Eric Pickles has refused to back down over his decision to allow West Watford allotments to be built on as part of the health campus scheme, ahead of a High Court showdown.
The Secretary of State of Communities and Local Government was challenged to undo the decision after the plot-holders’ legal team obtained fresh evidence about the case.
However, according to court documents, Mr Pickles declined saying he had no power to undo the decision and did not accept it was flawed.
The move means the battle over the 100-year-old allotments is set go to the High Court for a judicial review next week.
The plot-holders are challenging permission Mr Pickles gave Watford Borough Council in December to use the allotments in the regeneration scheme which aims to build up to 750 home and new businesses behind Vicarage Road.
The scheme also promises to leave space for potential new hospital facilities as well.
The allotment-holders’ skeleton argument, which was submitted to the judge ahead of the case, said Mr Pickles decision was based on a "simply wrong" assumption that the scheme could not go ahead without using the allotment land.
The allotment-holders’ barrister, Jason Coppel QC said there needed to be exceptional circumstances for the Secretary of State sign off on the destruction of allotments in use.
Mr Pickles justified his Farm Terrace decision saying he had seen evidence that the health campus would not be "economically viable" without the allotment land.
And this could deprive the public of the scheme’s benefits, which included "improved hospital facilities".
However Mr Coppel said this was not supported by the council’s evidence, which said the allotments would make the scheme "more viable"
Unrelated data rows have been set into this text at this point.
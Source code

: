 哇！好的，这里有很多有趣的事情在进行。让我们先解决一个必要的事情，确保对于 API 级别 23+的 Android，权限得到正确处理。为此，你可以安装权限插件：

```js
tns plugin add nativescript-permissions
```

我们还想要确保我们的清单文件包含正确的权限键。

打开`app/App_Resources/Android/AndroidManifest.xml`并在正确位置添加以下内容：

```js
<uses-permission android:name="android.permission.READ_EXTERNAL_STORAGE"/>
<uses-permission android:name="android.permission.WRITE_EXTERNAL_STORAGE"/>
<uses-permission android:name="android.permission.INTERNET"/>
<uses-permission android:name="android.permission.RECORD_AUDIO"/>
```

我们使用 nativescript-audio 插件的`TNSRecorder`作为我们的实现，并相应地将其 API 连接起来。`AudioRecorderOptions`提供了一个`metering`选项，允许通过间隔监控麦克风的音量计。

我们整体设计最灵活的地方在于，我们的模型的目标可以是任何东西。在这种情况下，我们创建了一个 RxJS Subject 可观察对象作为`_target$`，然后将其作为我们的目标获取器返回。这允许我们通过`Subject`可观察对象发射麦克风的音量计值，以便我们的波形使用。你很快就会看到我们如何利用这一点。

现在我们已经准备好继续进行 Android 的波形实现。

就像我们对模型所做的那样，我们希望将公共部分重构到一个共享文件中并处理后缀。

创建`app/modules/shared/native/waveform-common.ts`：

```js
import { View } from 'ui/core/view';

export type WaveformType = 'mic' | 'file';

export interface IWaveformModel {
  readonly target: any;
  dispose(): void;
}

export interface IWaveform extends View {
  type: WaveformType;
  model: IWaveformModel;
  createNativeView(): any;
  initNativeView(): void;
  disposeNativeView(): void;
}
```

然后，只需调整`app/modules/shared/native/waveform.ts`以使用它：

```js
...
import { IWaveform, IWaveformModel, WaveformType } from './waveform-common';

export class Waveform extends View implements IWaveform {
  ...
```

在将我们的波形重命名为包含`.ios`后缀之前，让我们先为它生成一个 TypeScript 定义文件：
He added: "In other words that with the allotments, the project would be more likely to make a profit."
Mr Coppel said immediately after Mr Pickles’s decision there were a number of developments that further undermined the basis of his reasoning.
These included the release of the health campus master plan, which showed that up to 20 per cent of the allotment land would be used for a Watford FC car park.
Another development was the Environment Agency approving a flood plain plan that would allow homes to be built on a wider area of the regeneration site.
Mr Coppel argued: "As a result, it was clear by the end of June 2014, even if the Secretary of State’s second decision had once appeared to be defensible, any such defence had fallen away".
He added that at the very least Mr Pickles should retake the decision based on the correct factual basis.